EXERCISE PROMPT - A line below contains "- **FR-2.3** Implement", and a later one contains "- **FR-2.5** Implement". Repeat both, with every line between them, exactly.
* * * * *
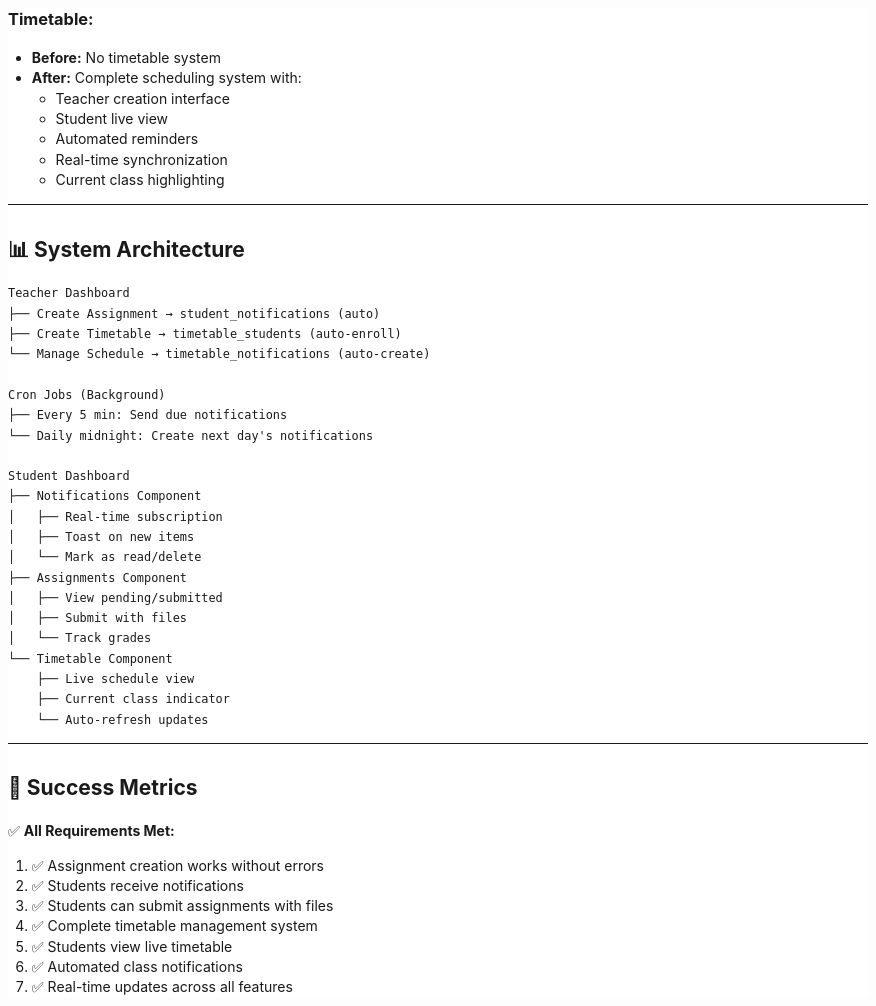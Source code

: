 ### Timetable:
- **Before:** No timetable system
- **After:** Complete scheduling system with:
  - Teacher creation interface
  - Student live view
  - Automated reminders
  - Real-time synchronization
  - Current class highlighting

---

## 📊 System Architecture

```
Teacher Dashboard
├── Create Assignment → student_notifications (auto)
├── Create Timetable → timetable_students (auto-enroll)
└── Manage Schedule → timetable_notifications (auto-create)

Cron Jobs (Background)
├── Every 5 min: Send due notifications
└── Daily midnight: Create next day's notifications

Student Dashboard
├── Notifications Component
│   ├── Real-time subscription
│   ├── Toast on new items
│   └── Mark as read/delete
├── Assignments Component
│   ├── View pending/submitted
│   ├── Submit with files
│   └── Track grades
└── Timetable Component
    ├── Live schedule view
    ├── Current class indicator
    └── Auto-refresh updates
```

---

## 🎯 Success Metrics

✅ **All Requirements Met:**
1. ✅ Assignment creation works without errors
2. ✅ Students receive notifications
3. ✅ Students can submit assignments with files
4. ✅ Complete timetable management system
5. ✅ Students view live timetable
6. ✅ Automated class notifications
7. ✅ Real-time updates across all features
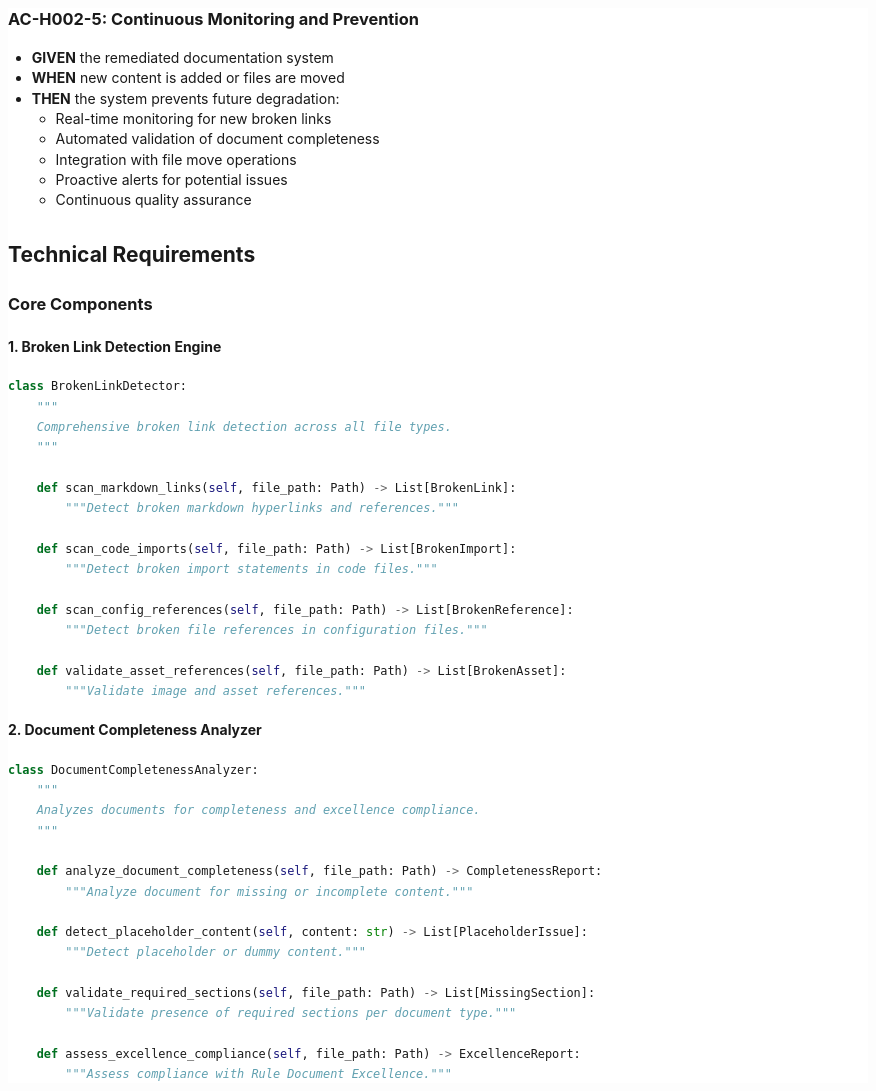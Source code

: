 ### **AC-H002-5: Continuous Monitoring and Prevention**
- **GIVEN** the remediated documentation system
- **WHEN** new content is added or files are moved
- **THEN** the system prevents future degradation:
  - Real-time monitoring for new broken links
  - Automated validation of document completeness
  - Integration with file move operations
  - Proactive alerts for potential issues
  - Continuous quality assurance

## Technical Requirements

### **Core Components**

#### **1. Broken Link Detection Engine**
```python
class BrokenLinkDetector:
    """
    Comprehensive broken link detection across all file types.
    """
    
    def scan_markdown_links(self, file_path: Path) -> List[BrokenLink]:
        """Detect broken markdown hyperlinks and references."""
        
    def scan_code_imports(self, file_path: Path) -> List[BrokenImport]:
        """Detect broken import statements in code files."""
        
    def scan_config_references(self, file_path: Path) -> List[BrokenReference]:
        """Detect broken file references in configuration files."""
        
    def validate_asset_references(self, file_path: Path) -> List[BrokenAsset]:
        """Validate image and asset references."""
```

#### **2. Document Completeness Analyzer**
```python
class DocumentCompletenessAnalyzer:
    """
    Analyzes documents for completeness and excellence compliance.
    """
    
    def analyze_document_completeness(self, file_path: Path) -> CompletenessReport:
        """Analyze document for missing or incomplete content."""
        
    def detect_placeholder_content(self, content: str) -> List[PlaceholderIssue]:
        """Detect placeholder or dummy content."""
        
    def validate_required_sections(self, file_path: Path) -> List[MissingSection]:
        """Validate presence of required sections per document type."""
        
    def assess_excellence_compliance(self, file_path: Path) -> ExcellenceReport:
        """Assess compliance with Rule Document Excellence."""
```
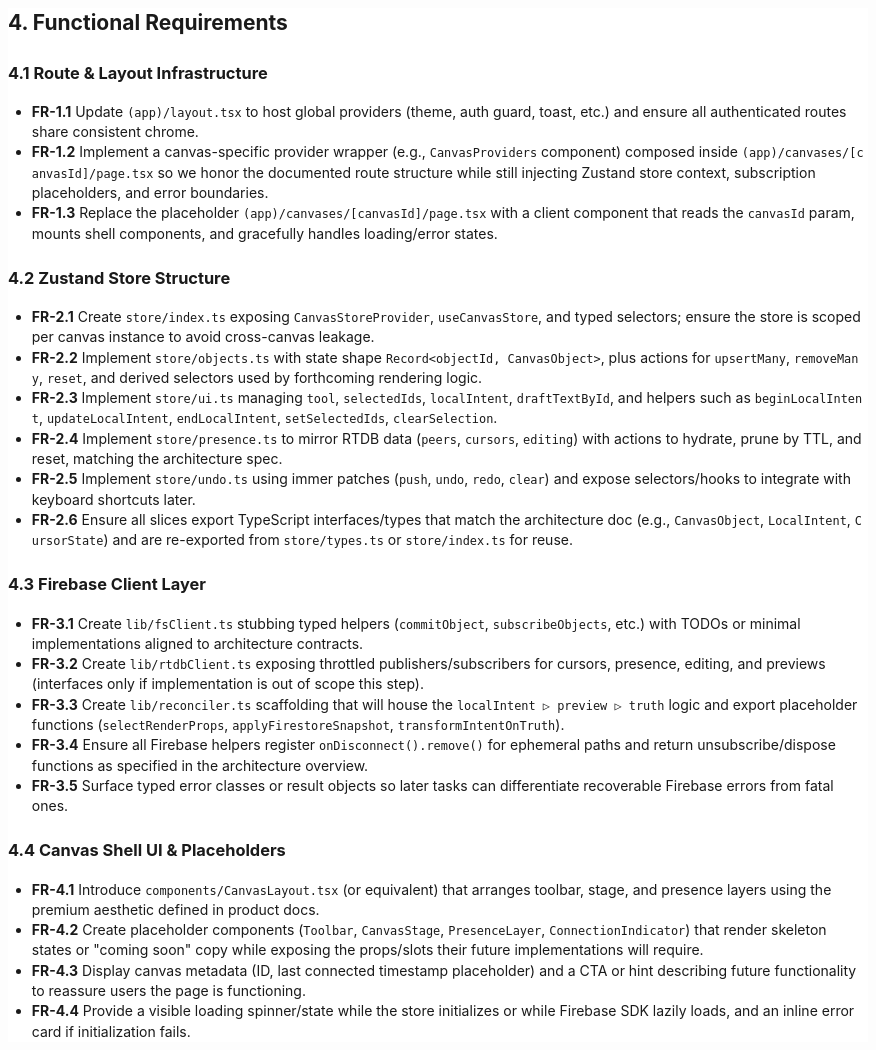 
## 4. Functional Requirements

### 4.1 Route & Layout Infrastructure

- **FR-1.1** Update `(app)/layout.tsx` to host global providers (theme, auth guard, toast, etc.) and ensure all authenticated routes share consistent chrome.  
- **FR-1.2** Implement a canvas-specific provider wrapper (e.g., `CanvasProviders` component) composed inside `(app)/canvases/[canvasId]/page.tsx` so we honor the documented route structure while still injecting Zustand store context, subscription placeholders, and error boundaries.  
- **FR-1.3** Replace the placeholder `(app)/canvases/[canvasId]/page.tsx` with a client component that reads the `canvasId` param, mounts shell components, and gracefully handles loading/error states.

### 4.2 Zustand Store Structure

- **FR-2.1** Create `store/index.ts` exposing `CanvasStoreProvider`, `useCanvasStore`, and typed selectors; ensure the store is scoped per canvas instance to avoid cross-canvas leakage.  
- **FR-2.2** Implement `store/objects.ts` with state shape `Record<objectId, CanvasObject>`, plus actions for `upsertMany`, `removeMany`, `reset`, and derived selectors used by forthcoming rendering logic.  
- **FR-2.3** Implement `store/ui.ts` managing `tool`, `selectedIds`, `localIntent`, `draftTextById`, and helpers such as `beginLocalIntent`, `updateLocalIntent`, `endLocalIntent`, `setSelectedIds`, `clearSelection`.  
- **FR-2.4** Implement `store/presence.ts` to mirror RTDB data (`peers`, `cursors`, `editing`) with actions to hydrate, prune by TTL, and reset, matching the architecture spec.  
- **FR-2.5** Implement `store/undo.ts` using immer patches (`push`, `undo`, `redo`, `clear`) and expose selectors/hooks to integrate with keyboard shortcuts later.  
- **FR-2.6** Ensure all slices export TypeScript interfaces/types that match the architecture doc (e.g., `CanvasObject`, `LocalIntent`, `CursorState`) and are re-exported from `store/types.ts` or `store/index.ts` for reuse.

### 4.3 Firebase Client Layer

- **FR-3.1** Create `lib/fsClient.ts` stubbing typed helpers (`commitObject`, `subscribeObjects`, etc.) with TODOs or minimal implementations aligned to architecture contracts.  
- **FR-3.2** Create `lib/rtdbClient.ts` exposing throttled publishers/subscribers for cursors, presence, editing, and previews (interfaces only if implementation is out of scope this step).  
- **FR-3.3** Create `lib/reconciler.ts` scaffolding that will house the `localIntent ▷ preview ▷ truth` logic and export placeholder functions (`selectRenderProps`, `applyFirestoreSnapshot`, `transformIntentOnTruth`).  
- **FR-3.4** Ensure all Firebase helpers register `onDisconnect().remove()` for ephemeral paths and return unsubscribe/dispose functions as specified in the architecture overview.  
- **FR-3.5** Surface typed error classes or result objects so later tasks can differentiate recoverable Firebase errors from fatal ones.

### 4.4 Canvas Shell UI & Placeholders

- **FR-4.1** Introduce `components/CanvasLayout.tsx` (or equivalent) that arranges toolbar, stage, and presence layers using the premium aesthetic defined in product docs.  
- **FR-4.2** Create placeholder components (`Toolbar`, `CanvasStage`, `PresenceLayer`, `ConnectionIndicator`) that render skeleton states or "coming soon" copy while exposing the props/slots their future implementations will require.  
- **FR-4.3** Display canvas metadata (ID, last connected timestamp placeholder) and a CTA or hint describing future functionality to reassure users the page is functioning.  
- **FR-4.4** Provide a visible loading spinner/state while the store initializes or while Firebase SDK lazily loads, and an inline error card if initialization fails.
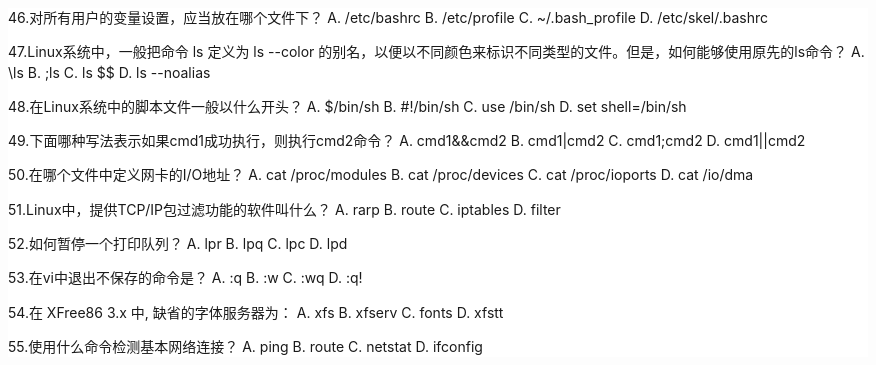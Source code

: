 46.对所有用户的变量设置，应当放在哪个文件下？
A. /etc/bashrc
B. /etc/profile
C. ~/.bash_profile
D. /etc/skel/.bashrc

47.Linux系统中，一般把命令 ls 定义为 ls --color 的别名，以便以不同颜色来标识不同类型的文件。但是，如何能够使用原先的ls命令？
A. \ls
B. ;ls
C. ls $$
D. ls --noalias

48.在Linux系统中的脚本文件一般以什么开头？
A. $/bin/sh
B. #!/bin/sh
C. use /bin/sh
D. set shell=/bin/sh

49.下面哪种写法表示如果cmd1成功执行，则执行cmd2命令？
A. cmd1&&cmd2
B. cmd1|cmd2
C. cmd1;cmd2
D. cmd1||cmd2

50.在哪个文件中定义网卡的I/O地址？
A. cat /proc/modules
B. cat /proc/devices
C. cat /proc/ioports
D. cat /io/dma

51.Linux中，提供TCP/IP包过滤功能的软件叫什么？
A. rarp
B. route
C. iptables
D. filter

52.如何暂停一个打印队列？
A. lpr
B. lpq
C. lpc
D. lpd

53.在vi中退出不保存的命令是？
A. :q
B. :w
C. :wq
D. :q!

54.在 XFree86 3.x 中, 缺省的字体服务器为：
A. xfs
B. xfserv
C. fonts
D. xfstt

55.使用什么命令检测基本网络连接？
A. ping
B. route
C. netstat
D. ifconfig
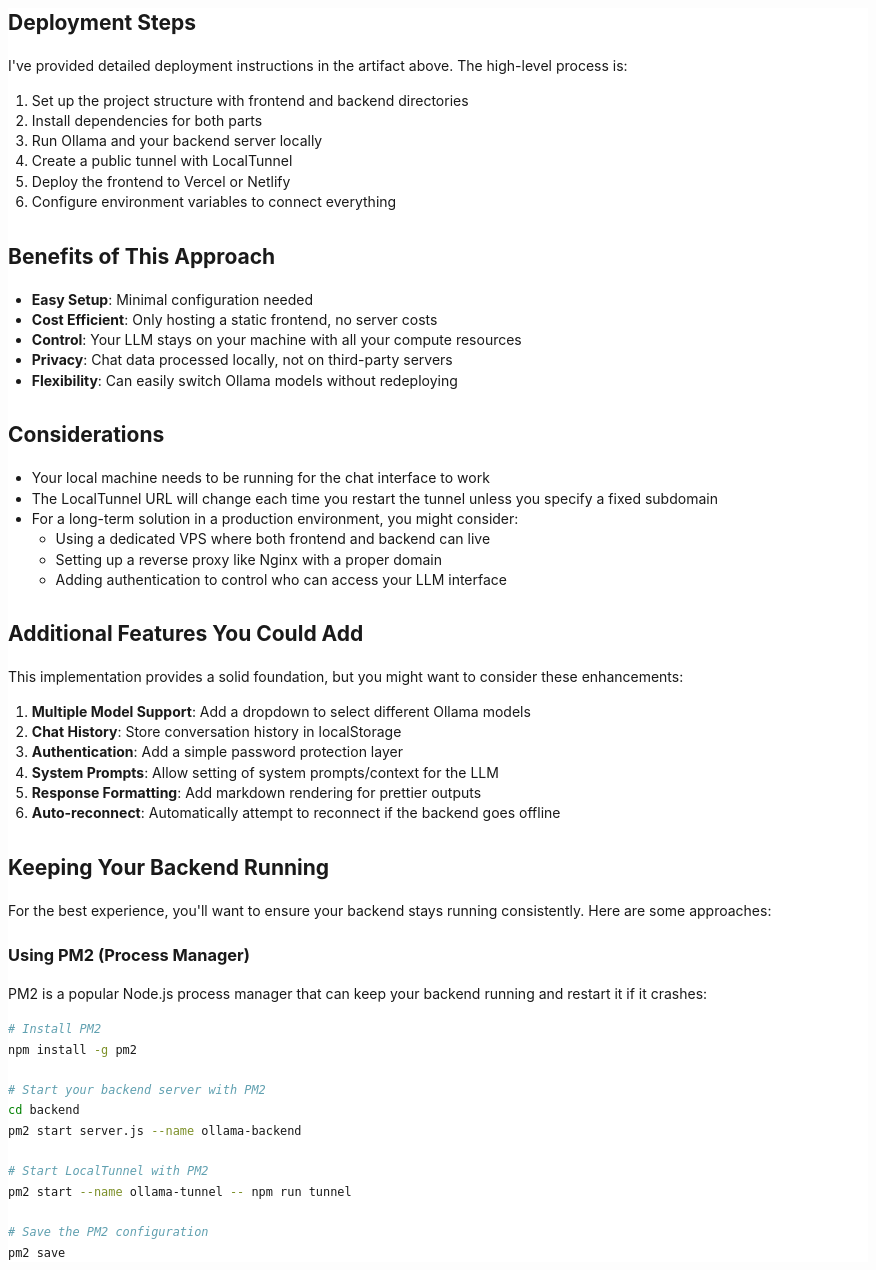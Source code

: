 ## Deployment Steps

I've provided detailed deployment instructions in the artifact above. The high-level process is:

1. Set up the project structure with frontend and backend directories
2. Install dependencies for both parts
3. Run Ollama and your backend server locally
4. Create a public tunnel with LocalTunnel
5. Deploy the frontend to Vercel or Netlify
6. Configure environment variables to connect everything

## Benefits of This Approach

- **Easy Setup**: Minimal configuration needed
- **Cost Efficient**: Only hosting a static frontend, no server costs
- **Control**: Your LLM stays on your machine with all your compute resources
- **Privacy**: Chat data processed locally, not on third-party servers
- **Flexibility**: Can easily switch Ollama models without redeploying

## Considerations

- Your local machine needs to be running for the chat interface to work
- The LocalTunnel URL will change each time you restart the tunnel unless you specify a fixed subdomain
- For a long-term solution in a production environment, you might consider:
  - Using a dedicated VPS where both frontend and backend can live
  - Setting up a reverse proxy like Nginx with a proper domain
  - Adding authentication to control who can access your LLM interface

## Additional Features You Could Add

This implementation provides a solid foundation, but you might want to consider these enhancements:

1. **Multiple Model Support**: Add a dropdown to select different Ollama models
2. **Chat History**: Store conversation history in localStorage
3. **Authentication**: Add a simple password protection layer
4. **System Prompts**: Allow setting of system prompts/context for the LLM
5. **Response Formatting**: Add markdown rendering for prettier outputs
6. **Auto-reconnect**: Automatically attempt to reconnect if the backend goes offline

## Keeping Your Backend Running

For the best experience, you'll want to ensure your backend stays running consistently. Here are some approaches:

### Using PM2 (Process Manager)

PM2 is a popular Node.js process manager that can keep your backend running and restart it if it crashes:

```bash
# Install PM2
npm install -g pm2

# Start your backend server with PM2
cd backend
pm2 start server.js --name ollama-backend

# Start LocalTunnel with PM2
pm2 start --name ollama-tunnel -- npm run tunnel

# Save the PM2 configuration
pm2 save

```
* * * * *
YOUR SOLUTION -
- **FR-2.3** Implement `store/ui.ts` managing `tool`, `selectedIds`, `localIntent`, `draftTextById`, and helpers such as `beginLocalIntent`, `updateLocalIntent`, `endLocalIntent`, `setSelectedIds`, `clearSelection`.  
- **FR-2.4** Implement `store/presence.ts` to mirror RTDB data (`peers`, `cursors`, `editing`) with actions to hydrate, prune by TTL, and reset, matching the architecture spec.  
- **FR-2.5** Implement `store/undo.ts` using immer patches (`push`, `undo`, `redo`, `clear`) and expose selectors/hooks to integrate with keyboard shortcuts later.  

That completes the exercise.